I applied online through LinkedIn. Of course, had to complete the two behavioural and logical tests (honestly, not hard). Luckily a school club was doing a recruitment workshop in collaboration with P&G of which I was invited to join. At the workshop, there was a "sales pitch" we had to do at the end of the case analysis. Afterwards, I was called for an interview for the CBD position (although i applied for a different position) and to write an on-campus GMAT-like test. This test was a lot harder, limited time, many questions. Required calculator and a lot of thinking. The "prep" test they told me to search up online, was not a fair representation of the actual test given because the actual test was a lot more difficult.
The interview was a panel interview with two senior CBD's, a woman and a man, of whom worked at P&G for 10 and 25 years respectively. It was very intimidating the fact that they worked there for so long. It wasn't a great experience to start with when the male interviewer came to get me from the waiting room to the interviewing room, he looked me up and down (it felt belittling). Nonetheless, i found the actual interview was quite difficult. Basically it was a behaviourial-type questions. They were looking for specific scenarios. I used the STAR method already, but the guy kept questioning me on my answers, drilling it in and asking for extreme specifics. I tried my best. At the end, given a chance to ask questions (like typical interviews). I asked how P&G felt for successful candidates to try different departments. He was really mean about it, saying that this is a very far question, and that it would require me to be successful in this interview first, the second interview, then being successful in the role, etc. Basically, he made me feel like i would not succeed in any circumstance he mentioned.
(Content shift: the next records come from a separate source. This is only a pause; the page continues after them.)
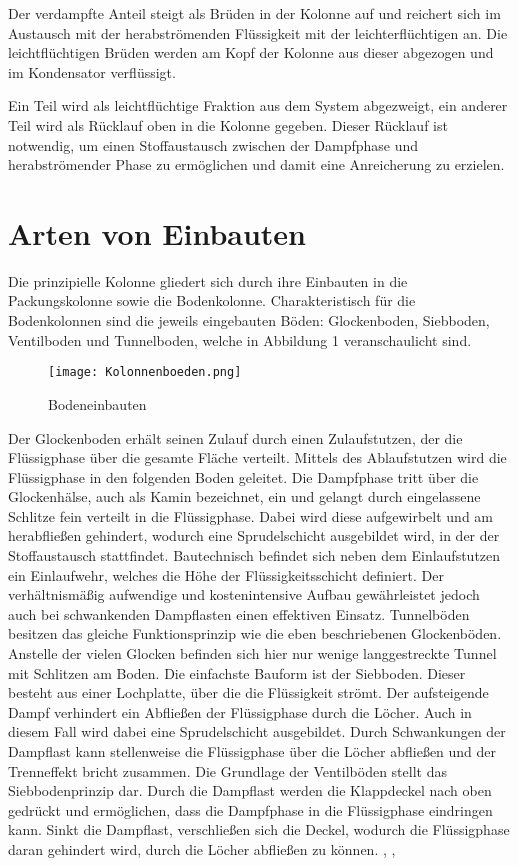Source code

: \documentclass[12pt,a4paper,bibtotocnumbered,liststotocnumbered]{scrreprt}
\begin{document}
Der verdampfte Anteil steigt als Brüden in der Kolonne auf und reichert sich im Austausch mit der herabströmenden Flüssigkeit mit der leichterflüchtigen an. Die leichtflüchtigen Brüden werden am Kopf der Kolonne aus dieser abgezogen und im Kondensator verflüssigt. 

Ein Teil wird als leichtflüchtige Fraktion aus dem System abgezweigt, ein anderer Teil wird als Rücklauf oben in die Kolonne gegeben. Dieser Rücklauf ist notwendig, um einen Stoffaustausch zwischen der Dampfphase und herabströmender Phase zu ermöglichen und damit eine Anreicherung zu erzielen.


\section{Arten von Einbauten}
Die prinzipielle Kolonne gliedert sich durch ihre Einbauten in die Packungskolonne sowie die Bodenkolonne. Charakteristisch für die Bodenkolonnen sind die jeweils eingebauten Böden: Glockenboden, Siebboden, Ventilboden und Tunnelboden, welche in Abbildung 1 veranschaulicht sind.

\begin{figure}[H]
\begin{center}
\texttt{[image: Kolonnenboeden.png]}
\caption{Bodeneinbauten \cite{chemie_schule}}
\label{Abb: Methoden zur Synthese}
\end{center}
\end{figure}


Der Glockenboden erhält seinen Zulauf durch einen Zulaufstutzen, der die Flüssigphase über die gesamte Fläche verteilt. Mittels des Ablaufstutzen wird die Flüssigphase in den folgenden Boden geleitet. Die Dampfphase tritt über die Glockenhälse, auch als Kamin bezeichnet, ein und gelangt durch eingelassene Schlitze fein verteilt in die Flüssigphase. Dabei wird diese aufgewirbelt und am herabfließen gehindert, wodurch eine Sprudelschicht ausgebildet wird, in der der Stoffaustausch stattfindet. Bautechnisch befindet sich neben dem Einlaufstutzen ein Einlaufwehr, welches die Höhe der Flüssigkeitsschicht definiert. Der verhältnismäßig aufwendige und kostenintensive Aufbau gewährleistet jedoch auch bei schwankenden Dampflasten einen effektiven Einsatz. Tunnelböden besitzen das gleiche Funktionsprinzip wie die eben beschriebenen Glockenböden. Anstelle der vielen Glocken befinden sich hier nur wenige langgestreckte Tunnel mit Schlitzen am Boden. Die einfachste Bauform ist der Siebboden. Dieser besteht aus einer Lochplatte, über die die Flüssigkeit strömt. Der aufsteigende Dampf verhindert ein Abfließen der Flüssigphase durch die Löcher. Auch in diesem Fall wird dabei eine Sprudelschicht ausgebildet. Durch Schwankungen der Dampflast kann stellenweise die Flüssigphase über die Löcher abfließen und der Trenneffekt bricht zusammen. Die Grundlage der Ventilböden stellt das Siebbodenprinzip dar. Durch die Dampflast werden die Klappdeckel nach oben gedrückt und ermöglichen, dass die Dampfphase in die Flüssigphase eindringen kann. Sinkt die Dampflast, verschließen sich die Deckel, wodurch die Flüssigphase daran gehindert wird, durch die Löcher abfließen zu können. \cite{Funktion_und_Aufbau}, \cite{Brehm},\cite{Schneider2}
\end{document}
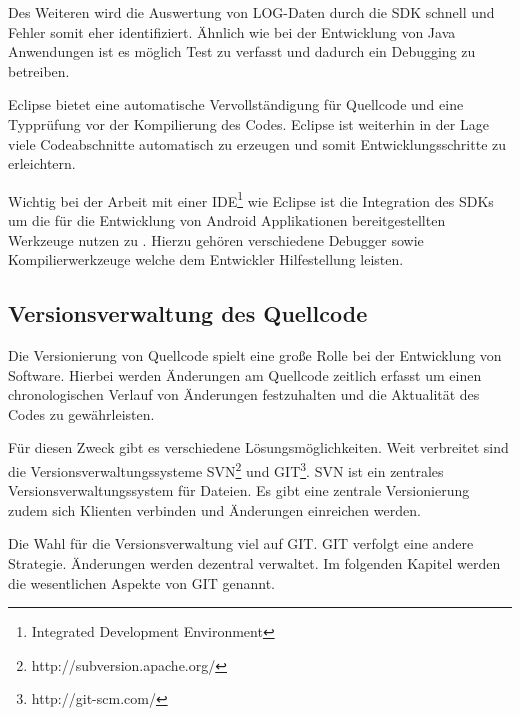 Des Weiteren wird die Auswertung von LOG-Daten durch die SDK schnell und Fehler somit eher identifiziert. Ähnlich wie bei der Entwicklung von Java Anwendungen ist es möglich Test zu verfasst und dadurch ein Debugging zu betreiben.

Eclipse bietet eine automatische Vervollständigung für Quellcode und eine Typprüfung vor der Kompilierung des Codes. Eclipse ist weiterhin in der Lage viele Codeabschnitte automatisch zu erzeugen und somit Entwicklungsschritte zu erleichtern.

Wichtig bei der Arbeit mit einer IDE\footnote{Integrated Development Environment} wie Eclipse ist die Integration des SDKs um die für die Entwicklung von Android Applikationen bereitgestellten Werkzeuge nutzen zu  . Hierzu gehören verschiedene Debugger sowie Kompilierwerkzeuge welche dem Entwickler Hilfestellung leisten.

\subsection{Versionsverwaltung des Quellcode}

Die Versionierung von Quellcode spielt eine große Rolle bei der Entwicklung von Software. Hierbei werden Änderungen am Quellcode zeitlich erfasst um einen chronologischen Verlauf von Änderungen festzuhalten und die Aktualität des Codes zu gewährleisten.

Für diesen Zweck gibt es verschiedene Lösungsmöglichkeiten. Weit verbreitet sind die Versionsverwaltungssysteme SVN\footnote{http://subversion.apache.org/} und GIT\footnote{http://git-scm.com/}.
SVN ist ein zentrales Versionsverwaltungssystem für Dateien. Es gibt eine zentrale Versionierung zudem sich Klienten verbinden und Änderungen einreichen werden.

Die Wahl für die Versionsverwaltung viel auf GIT. GIT verfolgt eine andere Strategie. Änderungen werden dezentral verwaltet. Im folgenden Kapitel werden die wesentlichen Aspekte von GIT genannt.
Honestly, from an intern's point of view, a third year student with limited experience. I feel like a more welcoming and friendly approach would have been better. And starting off on the wrong foot won't help, so you really should know your elevator pitch.
P&G is a great company that hires from within. But maybe they should really leave their hiring process to the HR, where people knows how to handle questions and act in a friendly manner.